Technical debt

Waaaay back in graduate school towards the end of my research first days, my father sent me a copy of "The Unix Haters Handbook".  It was a mostly humorous compilation of complaints about unix in general.

I enjoyed the book.  A story within it had to do with how bugs became "features".  That is, a specific bug, impacting some part of the API, required people to code around that bug.  Thus making that bug, literally, part of the specification of the API.  And likely the term "bug for bug compatible" arose from this, or similar situations.

Think about this a moment.  A bug, forcing a workaround, with no fix in the offing, could force people to change how they code their systems.  These days we call that technical debt.  Something that should get fixed, but can't because of reasons.  Usually economic and momentum based.

That is, the cost of fixing it may exceed the value of fixing it.  So the bug becomes, a feature.  Momentum comes from rapidly advancing software, being built into a core of something bigger.  If dependencies exist, and you can't ship a fix based upon correct code, as it will break many other things above it, that's a momentum problem.  A dependency upon identical operation/side effects of the buggy code means you cannot fix the broken bits without a great deal more work/cost/time.

These days, technical debt has taken on a wider meaning, and is sometimes misapplied.  The latter happens when people have an agenda of sorts that they wish to push.  Its easy to claim something you don't like is technical debt.  The reality is that technical debt incurs potentially significant costs to get to correct operations.

Building in poor design decisions is an example of technical debt.  When you don't have an eye towards how your code might scale with more data, you might choose a more naive, but simpler to implement algorithm for some function.

A great (actually quite annoying) example of this is the connection manager in LinkedIn.  When you have many contacts on linkedin, and you want to prune out people whom have retired, left the industry, etc., you may notice a quadratic latency/sluggishness as you scroll through more and more users.  The web 1.0 and 2.0 industry long ago solved these issues with paging and other technologies, but the editor in LinkedIn is probably OG code, unchanged since their alpha/beta.  

LinkedIn (well, really MSFT) may say something like "that's not how you should be using LinkedIn".  To which I might reply "your users will tell you how they use it, and you should be focused on making sure those methods are performant and scalable, not chastising users for 'misuse'".

This editor is an example of technical debt.  There is no real value to LinkedIn to fix it.  So they leave it alone.  And as you add more contacts, it gets worse, and worse.

In HPC we have quite a bit of technical debt.  Usually of the dependency radius type.  Some good folks at a national lab recently wrote a report on dependency upon Fortran as technical debt, because in their opinion, Fortran was a dead language, with few users/practicioners around to handle old code.

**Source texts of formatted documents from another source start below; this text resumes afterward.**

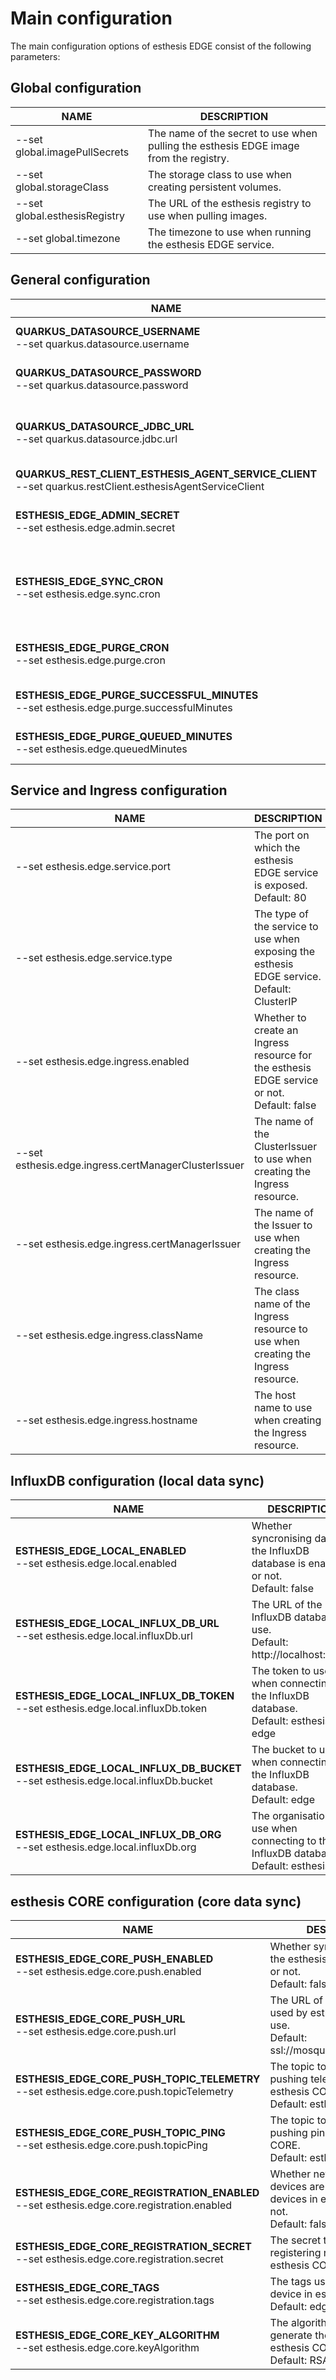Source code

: # Main configuration

The main configuration options of esthesis EDGE consist of the following parameters:

## Global configuration

| **NAME**                      | **DESCRIPTION**                                                                       |
|-------------------------------|---------------------------------------------------------------------------------------|
| --set global.imagePullSecrets | The name of the secret to use when pulling the esthesis EDGE image from the registry. |
| --set global.storageClass     | The storage class to use when creating persistent volumes.                            |
| --set global.esthesisRegistry | The URL of the esthesis registry to use when pulling images.                          |
| --set global.timezone         | The timezone to use when running the esthesis EDGE service.                           |

## General configuration

| **NAME**                                                                                                      | **DESCRIPTION**                                                                                                                                                        |
|---------------------------------------------------------------------------------------------------------------|------------------------------------------------------------------------------------------------------------------------------------------------------------------------|
| **QUARKUS_DATASOURCE_USERNAME**<br/>--set quarkus.datasource.username                                         | The username to connect with to the MariaDB database.<br/>Default: esthesis-edge                                                                                       |
| **QUARKUS_DATASOURCE_PASSWORD**<br/>--set quarkus.datasource.password                                         | The password to connect with to the MariaDB database.<br/>Default: esthesis-edge                                                                                       |
| **QUARKUS_DATASOURCE_JDBC_URL**<br/>--set quarkus.datasource.jdbc.url                                         | The JDBC URL of the MariaDB database to use.<br/>Default: jdbc:mariadb://localhost:4306/esthesis-edge                                                                  |
| **QUARKUS_REST_CLIENT_ESTHESIS_AGENT_SERVICE_CLIENT**<br/>--set quarkus.restClient.esthesisAgentServiceClient | The URL of the esthesis Agent Service.<br/>Default: http://localhost:59070                                                                                             |
| **ESTHESIS_EDGE_ADMIN_SECRET**<br/>--set esthesis.edge.admin.secret                                           | A secret token to use when calling the admin API.<br/>Default: ca820829-328f-41e0-9207-ef42372f94c3                                                                    |
| **ESTHESIS_EDGE_SYNC_CRON**<br/>--set esthesis.edge.sync.cron                                                 | A Quartz-type cron expression, specifying the frequency in which esthesis EDGE tries to syncronise queued data to InfluxDB and esthesis CORE.<br/>Default: 0 0 * * * ? |
| **ESTHESIS_EDGE_PURGE_CRON**<br/>--set esthesis.edge.purge.cron                                               | A Quartz-type cron expression, specifying the frequency in which data purge is initiated.<br/>Default: 0 0 0 * * ?                                                     |
| **ESTHESIS_EDGE_PURGE_SUCCESSFUL_MINUTES**<br/>--set esthesis.edge.purge.successfulMinutes                    | The number of minutes after which successfully synced data is purged.<br/>Default: 60                                                                                  |                                                              
| **ESTHESIS_EDGE_PURGE_QUEUED_MINUTES**<br/>--set esthesis.edge.queuedMinutes                                  | The number of minutes after which queued data is purged.<br/>Default: 10080 (1 week)                                                                                   |                                                                                                                              

## Service and Ingress configuration

| **NAME**                                             | **DESCRIPTION**                                                                                |
|------------------------------------------------------|------------------------------------------------------------------------------------------------|
| --set esthesis.edge.service.port                     | The port on which the esthesis EDGE service is exposed.<br/>Default: 80                        |
| --set esthesis.edge.service.type                     | The type of the service to use when exposing the esthesis EDGE service.<br/>Default: ClusterIP |
| --set esthesis.edge.ingress.enabled                  | Whether to create an Ingress resource for the esthesis EDGE service or not.<br/>Default: false |
| --set esthesis.edge.ingress.certManagerClusterIssuer | The name of the ClusterIssuer to use when creating the Ingress resource.                       |
| --set esthesis.edge.ingress.certManagerIssuer        | The name of the Issuer to use when creating the Ingress resource.                              |
| --set esthesis.edge.ingress.className                | The class name of the Ingress resource to use when creating the Ingress resource.              |
| --set esthesis.edge.ingress.hostname                 | The host name to use when creating the Ingress resource.                                       |

## InfluxDB configuration (local data sync)

| **NAME**                                                                               | **DESCRIPTION**                                                                          |
|----------------------------------------------------------------------------------------|------------------------------------------------------------------------------------------|
| **ESTHESIS_EDGE_LOCAL_ENABLED**<br/>--set esthesis.edge.local.enabled                  | Whether syncronising data to the InfluxDB database is enabled or not.<br/>Default: false |
| **ESTHESIS_EDGE_LOCAL_INFLUX_DB_URL**<br/>--set esthesis.edge.local.influxDb.url       | The URL of the InfluxDB database to use.<br/>Default: http://localhost:9086              |
| **ESTHESIS_EDGE_LOCAL_INFLUX_DB_TOKEN**<br/>--set esthesis.edge.local.influxDb.token   | The token to use when connecting to the InfluxDB database.<br/>Default: esthesis-edge    |
| **ESTHESIS_EDGE_LOCAL_INFLUX_DB_BUCKET**<br/>--set esthesis.edge.local.influxDb.bucket | The bucket to use when connecting to the InfluxDB database.<br/>Default: edge            |
| **ESTHESIS_EDGE_LOCAL_INFLUX_DB_ORG**<br/>--set esthesis.edge.local.influxDb.org       | The organisation to use when connecting to the InfluxDB database.<br/>Default: esthesis  |

## esthesis CORE configuration (core data sync)

| **NAME**                                                                                      | **DESCRIPTION**                                                                                         |
|-----------------------------------------------------------------------------------------------|---------------------------------------------------------------------------------------------------------|
| **ESTHESIS_EDGE_CORE_PUSH_ENABLED**<br/>--set esthesis.edge.core.push.enabled                 | Whether syncronising data to the esthesis CORE is enabled or not.<br/>Default: false                    |
| **ESTHESIS_EDGE_CORE_PUSH_URL**<br/>--set esthesis.edge.core.push.url                         | The URL of the MQTT server used by esthesis CORE to use.<br/>Default: ssl://mosquitto.esthesis:8883     |
| **ESTHESIS_EDGE_CORE_PUSH_TOPIC_TELEMETRY**<br/>--set esthesis.edge.core.push.topicTelemetry  | The topic to use when pushing telemetry data to esthesis CORE.<br/>Default: esthesis/telemetry          |
| **ESTHESIS_EDGE_CORE_PUSH_TOPIC_PING**<br/>--set esthesis.edge.core.push.topicPing            | The topic to use when pushing ping data to esthesis CORE.<br/>Default: esthesis/ping                    |
| **ESTHESIS_EDGE_CORE_REGISTRATION_ENABLED**<br/>--set esthesis.edge.core.registration.enabled | Whether new esthesis EDGE devices are registered as devices in esthesis CORE or not.<br/>Default: false |
| **ESTHESIS_EDGE_CORE_REGISTRATION_SECRET**<br/>--set esthesis.edge.core.registration.secret   | The secret token to use when registering new devices in esthesis CORE.                                  |
| **ESTHESIS_EDGE_CORE_TAGS**<br/>--set esthesis.edge.core.registration.tags                    | The tags used to identify the device in esthesis CORE.<br/>Default: edge                                |
| **ESTHESIS_EDGE_CORE_KEY_ALGORITHM**<br/>--set esthesis.edge.core.keyAlgorithm                | The algorithm used to generate the device keys by esthesis CORE.<br/>Default: RSA                       |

This is an example of trying to push an agenda or narrative, more than anything else.  There are many in the CS world who recoil at the thought of Fortran development.  I mean, that language was launched almost 70 years ago (as of 2023).  It can't be relevant today, right?

Again, go to your users.  Fortran is still very much in use, new generations of (non-CS, but science) grad students use it, professors write code in it.  They intermix other languages as well, but it is still a thing.  Some people push Python as a replacement for Fortran, and this is more of a tragedy of an agenda than an understanding of what is needed to do what work.  

Sure, you can light up Python and manipulate matricies and arrays with aplomb, using numpy and other things.  What languages are used to write numpy though?  How much Fortran (hint: quite a bit).  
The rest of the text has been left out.